WHAT THE TASK REQUIRES:
The lines below that include the word "given" are to be reported.

INPUT:
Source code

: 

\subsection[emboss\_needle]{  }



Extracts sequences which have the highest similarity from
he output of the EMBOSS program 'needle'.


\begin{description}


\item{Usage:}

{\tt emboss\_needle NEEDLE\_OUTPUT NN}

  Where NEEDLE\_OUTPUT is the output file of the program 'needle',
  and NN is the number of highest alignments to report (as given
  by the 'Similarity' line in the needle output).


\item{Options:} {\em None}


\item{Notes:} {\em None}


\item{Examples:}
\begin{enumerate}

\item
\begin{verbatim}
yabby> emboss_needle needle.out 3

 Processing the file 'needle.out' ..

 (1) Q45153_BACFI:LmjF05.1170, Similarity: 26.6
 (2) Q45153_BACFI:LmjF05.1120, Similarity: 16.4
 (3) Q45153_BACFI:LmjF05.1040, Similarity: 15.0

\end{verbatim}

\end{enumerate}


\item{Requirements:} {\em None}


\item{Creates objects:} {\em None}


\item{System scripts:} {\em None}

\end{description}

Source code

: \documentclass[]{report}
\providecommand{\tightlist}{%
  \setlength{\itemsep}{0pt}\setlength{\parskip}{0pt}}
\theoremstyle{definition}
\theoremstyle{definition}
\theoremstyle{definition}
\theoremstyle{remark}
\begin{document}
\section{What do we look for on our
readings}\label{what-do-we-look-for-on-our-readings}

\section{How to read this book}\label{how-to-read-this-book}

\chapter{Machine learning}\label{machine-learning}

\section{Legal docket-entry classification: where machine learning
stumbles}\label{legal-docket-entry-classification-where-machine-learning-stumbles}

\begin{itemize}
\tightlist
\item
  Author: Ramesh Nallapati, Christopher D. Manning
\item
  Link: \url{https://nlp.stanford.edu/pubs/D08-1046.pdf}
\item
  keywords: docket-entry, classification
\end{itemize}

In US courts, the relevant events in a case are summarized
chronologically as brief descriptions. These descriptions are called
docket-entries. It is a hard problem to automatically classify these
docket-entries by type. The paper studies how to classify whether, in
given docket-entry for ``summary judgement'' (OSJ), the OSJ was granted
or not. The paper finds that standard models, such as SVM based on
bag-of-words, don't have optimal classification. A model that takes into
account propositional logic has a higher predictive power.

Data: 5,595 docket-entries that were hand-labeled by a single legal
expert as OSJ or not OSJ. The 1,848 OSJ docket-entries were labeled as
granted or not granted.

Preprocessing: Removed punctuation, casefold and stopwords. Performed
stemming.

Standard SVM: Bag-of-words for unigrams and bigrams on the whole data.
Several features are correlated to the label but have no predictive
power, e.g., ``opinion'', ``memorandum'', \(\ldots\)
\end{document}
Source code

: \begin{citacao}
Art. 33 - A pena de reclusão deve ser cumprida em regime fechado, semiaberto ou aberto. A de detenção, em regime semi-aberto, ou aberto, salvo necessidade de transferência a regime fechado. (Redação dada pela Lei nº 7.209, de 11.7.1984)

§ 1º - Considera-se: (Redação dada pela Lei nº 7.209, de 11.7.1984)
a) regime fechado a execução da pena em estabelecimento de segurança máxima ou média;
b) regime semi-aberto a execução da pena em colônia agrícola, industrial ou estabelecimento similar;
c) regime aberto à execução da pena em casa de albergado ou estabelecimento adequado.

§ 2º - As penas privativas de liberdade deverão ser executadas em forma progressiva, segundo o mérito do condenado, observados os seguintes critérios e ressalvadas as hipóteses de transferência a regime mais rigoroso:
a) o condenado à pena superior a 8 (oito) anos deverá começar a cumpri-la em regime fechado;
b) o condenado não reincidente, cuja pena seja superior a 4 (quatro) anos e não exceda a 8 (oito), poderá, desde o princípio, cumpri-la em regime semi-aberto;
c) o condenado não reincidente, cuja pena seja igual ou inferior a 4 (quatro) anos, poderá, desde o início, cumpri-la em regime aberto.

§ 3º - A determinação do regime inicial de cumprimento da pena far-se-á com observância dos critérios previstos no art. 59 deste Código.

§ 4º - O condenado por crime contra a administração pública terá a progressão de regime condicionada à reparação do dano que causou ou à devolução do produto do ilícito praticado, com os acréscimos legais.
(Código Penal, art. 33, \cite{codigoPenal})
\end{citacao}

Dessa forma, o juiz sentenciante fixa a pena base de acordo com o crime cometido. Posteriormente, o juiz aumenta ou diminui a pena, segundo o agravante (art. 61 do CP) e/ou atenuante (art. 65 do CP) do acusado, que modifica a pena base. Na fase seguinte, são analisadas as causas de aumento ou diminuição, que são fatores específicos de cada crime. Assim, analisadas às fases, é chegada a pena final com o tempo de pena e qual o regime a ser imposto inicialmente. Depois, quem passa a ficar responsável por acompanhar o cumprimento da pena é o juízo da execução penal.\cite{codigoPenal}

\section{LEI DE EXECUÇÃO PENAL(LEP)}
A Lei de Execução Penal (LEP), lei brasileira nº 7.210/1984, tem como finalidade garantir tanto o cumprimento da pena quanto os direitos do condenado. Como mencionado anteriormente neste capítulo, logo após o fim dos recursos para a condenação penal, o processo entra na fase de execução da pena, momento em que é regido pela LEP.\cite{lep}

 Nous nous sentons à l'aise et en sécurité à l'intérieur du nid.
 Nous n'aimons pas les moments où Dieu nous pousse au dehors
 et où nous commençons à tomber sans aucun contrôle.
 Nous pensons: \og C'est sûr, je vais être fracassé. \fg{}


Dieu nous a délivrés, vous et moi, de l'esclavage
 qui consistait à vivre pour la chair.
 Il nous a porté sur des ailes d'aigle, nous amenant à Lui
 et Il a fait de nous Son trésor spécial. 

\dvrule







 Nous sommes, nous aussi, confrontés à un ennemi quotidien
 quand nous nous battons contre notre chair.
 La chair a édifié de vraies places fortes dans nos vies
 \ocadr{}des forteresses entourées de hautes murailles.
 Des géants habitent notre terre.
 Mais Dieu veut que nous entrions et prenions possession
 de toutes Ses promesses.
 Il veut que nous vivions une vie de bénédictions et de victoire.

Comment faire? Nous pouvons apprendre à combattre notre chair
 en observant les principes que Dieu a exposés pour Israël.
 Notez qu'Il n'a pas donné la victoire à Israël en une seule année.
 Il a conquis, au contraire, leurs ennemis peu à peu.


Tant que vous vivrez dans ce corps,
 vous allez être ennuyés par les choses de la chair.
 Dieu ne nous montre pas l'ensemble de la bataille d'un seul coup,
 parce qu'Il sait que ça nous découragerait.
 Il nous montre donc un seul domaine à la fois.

ANSWER SECTION:
  and NN is the number of highest alignments to report (as given
given docket-entry for ``summary judgement'' (OSJ), the OSJ was granted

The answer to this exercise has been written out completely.